Irvine Council Votes to Run O.C. Great Park

Times Staff Writer

A divided Irvine City Council voted late Tuesday to keep control of the development and operation of the Orange County Great Park rather than hand the authority to an independent panel.

After nearly three hours of debate, the council voted 3 to 2 to relegate the Orange County Great Park Corp. -- created in 2003 to run the proposed urban refuge -- to an advisory role.

The change means the city alone will control the park’s 1,347 acres in the heart of Orange County and decide how to spend $380 million in developer fees and assessments earmarked for the park.

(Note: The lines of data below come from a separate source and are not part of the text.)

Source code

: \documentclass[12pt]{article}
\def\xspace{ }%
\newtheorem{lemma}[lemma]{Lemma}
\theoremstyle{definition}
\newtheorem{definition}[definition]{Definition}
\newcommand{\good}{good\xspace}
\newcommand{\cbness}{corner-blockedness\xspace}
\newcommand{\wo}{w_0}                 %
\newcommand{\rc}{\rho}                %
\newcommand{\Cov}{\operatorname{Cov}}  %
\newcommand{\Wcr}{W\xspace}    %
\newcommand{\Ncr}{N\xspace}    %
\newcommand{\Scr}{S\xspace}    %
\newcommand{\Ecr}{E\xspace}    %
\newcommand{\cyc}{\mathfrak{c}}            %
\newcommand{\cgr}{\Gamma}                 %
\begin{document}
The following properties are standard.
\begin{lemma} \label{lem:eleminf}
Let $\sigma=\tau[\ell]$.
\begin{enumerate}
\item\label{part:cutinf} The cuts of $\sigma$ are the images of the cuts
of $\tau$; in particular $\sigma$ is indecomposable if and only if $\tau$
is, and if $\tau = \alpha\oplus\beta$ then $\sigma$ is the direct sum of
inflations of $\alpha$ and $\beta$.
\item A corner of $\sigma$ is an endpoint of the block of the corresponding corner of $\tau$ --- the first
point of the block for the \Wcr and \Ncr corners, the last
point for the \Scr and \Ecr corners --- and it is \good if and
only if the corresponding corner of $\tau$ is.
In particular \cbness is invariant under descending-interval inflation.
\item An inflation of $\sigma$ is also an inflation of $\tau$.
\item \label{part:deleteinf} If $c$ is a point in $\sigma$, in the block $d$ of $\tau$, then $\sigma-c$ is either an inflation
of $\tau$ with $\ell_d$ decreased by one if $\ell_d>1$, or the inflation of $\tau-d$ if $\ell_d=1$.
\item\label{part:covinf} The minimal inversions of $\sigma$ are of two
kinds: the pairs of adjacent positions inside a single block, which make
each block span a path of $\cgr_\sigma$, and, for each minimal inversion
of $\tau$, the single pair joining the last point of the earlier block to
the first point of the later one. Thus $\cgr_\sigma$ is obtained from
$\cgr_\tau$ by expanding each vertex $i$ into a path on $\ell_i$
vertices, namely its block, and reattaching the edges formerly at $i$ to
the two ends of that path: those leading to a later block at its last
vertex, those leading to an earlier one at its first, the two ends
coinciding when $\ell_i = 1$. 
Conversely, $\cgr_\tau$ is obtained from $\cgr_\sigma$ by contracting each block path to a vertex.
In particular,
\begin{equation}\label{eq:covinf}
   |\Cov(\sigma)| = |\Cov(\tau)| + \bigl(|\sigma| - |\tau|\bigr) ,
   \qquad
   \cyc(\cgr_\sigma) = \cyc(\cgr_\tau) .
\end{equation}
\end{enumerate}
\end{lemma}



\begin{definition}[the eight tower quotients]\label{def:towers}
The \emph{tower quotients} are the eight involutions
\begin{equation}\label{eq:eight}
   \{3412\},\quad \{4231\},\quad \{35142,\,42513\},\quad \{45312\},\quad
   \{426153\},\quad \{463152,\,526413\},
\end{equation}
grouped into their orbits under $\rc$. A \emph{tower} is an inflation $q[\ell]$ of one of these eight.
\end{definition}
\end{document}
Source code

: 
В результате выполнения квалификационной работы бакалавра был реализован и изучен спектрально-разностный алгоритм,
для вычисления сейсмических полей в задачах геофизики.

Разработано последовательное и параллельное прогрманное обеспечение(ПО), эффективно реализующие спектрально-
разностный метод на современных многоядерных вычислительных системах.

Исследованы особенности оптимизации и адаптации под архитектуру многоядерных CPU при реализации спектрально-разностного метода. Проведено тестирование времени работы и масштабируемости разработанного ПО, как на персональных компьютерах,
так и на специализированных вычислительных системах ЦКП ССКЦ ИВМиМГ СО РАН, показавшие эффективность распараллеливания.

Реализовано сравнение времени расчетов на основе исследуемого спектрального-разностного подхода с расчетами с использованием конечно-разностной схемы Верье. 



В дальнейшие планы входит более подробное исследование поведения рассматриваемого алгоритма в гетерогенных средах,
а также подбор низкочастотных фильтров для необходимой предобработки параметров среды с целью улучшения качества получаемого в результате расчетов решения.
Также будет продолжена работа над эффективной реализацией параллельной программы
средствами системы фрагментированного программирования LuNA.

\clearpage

Voting in favor were Mayor Beth Krom and council members Larry Agran and Sukhee Kang. They said the board’s advisory role recognized the city’s ultimate responsibility for building the park, which evolved after Orange County voters in 2002 killed plans for an international airport at the former El Toro Marine base.

Opposing the move were council members Christina Shea and Stephen Choi. They said Irvine officials had promised Orange County residents that the park would be governed by an independent board to which the city would lease the land and provide the money for development.


Kang said the move to better define the corporation’s role and the city’s authority “is clearly reinforcing our commitment and our promise to the public.”

Agran said he would never agree to give up final authority over the park’s acreage or funding. “It’s the city of Irvine taxpayer money,” he said. “It’s not money from someone who lives in Fullerton or Mission Viejo.”

But opponents disagreed. Choi said Agran repeatedly pledged that the park board would be separate from the city and have authority to develop and operate the park. Choi recalled that Agran and other city officials had insisted that a separate entity was needed to protect Irvine taxpayers from cost overruns. “I’m being told this is simply a clarification, but this is a great departure from the original intent,” Choi said.

Agran and Krom denied Tuesday that the operating agreement was ever formally considered by the park board, even though minutes of a June 23 meeting -- with both in attendance -- show a detailed discussion of it. The board voted on other occasions to spend $44,000 on attorney fees to draft it.

Agran said the only way he would approve the park going forward was with the City Council in control.